La narcotización de nuestros problemas
La aparición de la producción y comercialización de cocaína que alcanzó su madurez a partir de la segunda mitad de los ochenta del siglo pasado, condujo a la simplificación de la explicación de nuestros problemas y, con esto, a la de los planteamientos de las soluciones. La existencia de la guerrilla, por ejemplo, qué durante la vigencia de la Unión Soviética, fue explicada como producto del “oro de Moscú”, quedó convertida en una resultante del “polvo blanco”, y la violencia inveterada del Estado, expresada en la existencia de grupos armados paralelos a los ejércitos oficiales, con tareas específicas de terror tanto en las guerras civiles declaradas como en las no declaradas, quedando reducida para su comprensión por una parte del pensamiento crítico en la expresión narco-Estado. No puede negarse que la economía de los sicotrópicos tiñó de algunas especificidades a nuestro discurrir violento, pero ese no es el asunto, el problema es que su consolidación fue gracias a una estructura sociopolítica que ha estado conformada en sus líneas más gruesas por las lógicas coloniales.

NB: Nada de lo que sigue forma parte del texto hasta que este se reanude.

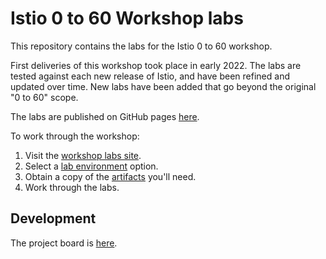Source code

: # Istio 0 to 60 Workshop labs

This repository contains the labs for the Istio 0 to 60 workshop.

First deliveries of this workshop took place in early 2022.
The labs are tested against each new release of Istio, and have been refined and updated over time.
New labs have been added that go beyond the original "0 to 60" scope.

The labs are published on GitHub pages [here](https://tetratelabs.github.io/istio-0to60/).

To work through the workshop:

1. Visit the [workshop labs site](https://tetratelabs.github.io/istio-0to60/).
1. Select a [lab environment](https://tetratelabs.github.io/istio-0to60/environment/) option.
1. Obtain a copy of the [artifacts](https://tetratelabs.github.io/istio-0to60/environment/#artifacts) you'll need.
1. Work through the labs.

## Development

The project board is [here](https://github.com/orgs/tetratelabs/projects/9/views/4).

Francisco Thoumi señala que uno de los factores que posibilitó el arraigo de la industria de las drogas sicotrópicas ilícitas en Colombia fue el “reducido valor de la vida humana” (5) producto de la violencia instituida como hecho cultural. Esto nos lleva a un aspecto que ahora quiere esquivarse, y es que la holgada adopción de la industria de las drogas ilícitas tuvo en la violencia preexistente una de sus causas y no que esta es consecuencia y tiene su origen en esa industria. Incluso si la exacerbó o no, es algo que está por demostrarse. Thoumi también señala el contrabando como muestra de la presencia permanente de una economía ilegal arraigada en la historia del país, y que lleva a pensar que la lógica del enriquecimiento por desposesión ha sido y sigue siendo la practica dominante de la acumulación privada. La naturalización del fenómeno de la presencia estructural de una para-economía, incluso entre los analistas de la academia, ha llevado a la simplificación de que el logro de una paz sostenible es tan sencillo como querer dialogar o “aumentar el pie de fuerza”, cuando la realidad señala que la alta temperatura del paciente no está en las sábanas, sino que es producto de la estructura de su metabolismo económico. En la actualidad la minería ilegal, el contrabando de personas y el turismo sexual empiezan a hacer parte del “portafolio” de negocios que ya no parecen tan subterráneos y están cada vez más extendidos.
Lo primero que llama la atención del particular problema de la producción de cocaína es el énfasis que las políticas de control hacen sobre la siembra y las áreas cultivadas con matas de coca. Es cierto que, desde el punto de vista de la producción, la recolección de hojas es el primer paso, pero, en el caso colombiano, en términos históricos, no fue esa la realidad, pues los primeros laboratorios importaban la materia prima del Perú. No hay duda que en el caso colombiano la siembra de coca en gran escala es un efecto de su exitosa producción y comercialización exitosa de cocaína en el país, y que no fue la existencia de amplias áreas cultivadas de la especie lo que llevó a buscarle un uso más productivo. Debería concluirse, entonces, qué si los cultivos son consecuencia, su erradicación o su sustitución, independientemente de si es voluntaria o forzada, incluso en los casos puntuales en que pueda lograrse, no garantizarán necesariamente la eliminación de la producción de alcaloide concentrado, pues ante un margen de ganancia exorbitante, importar materia prima no sería problema.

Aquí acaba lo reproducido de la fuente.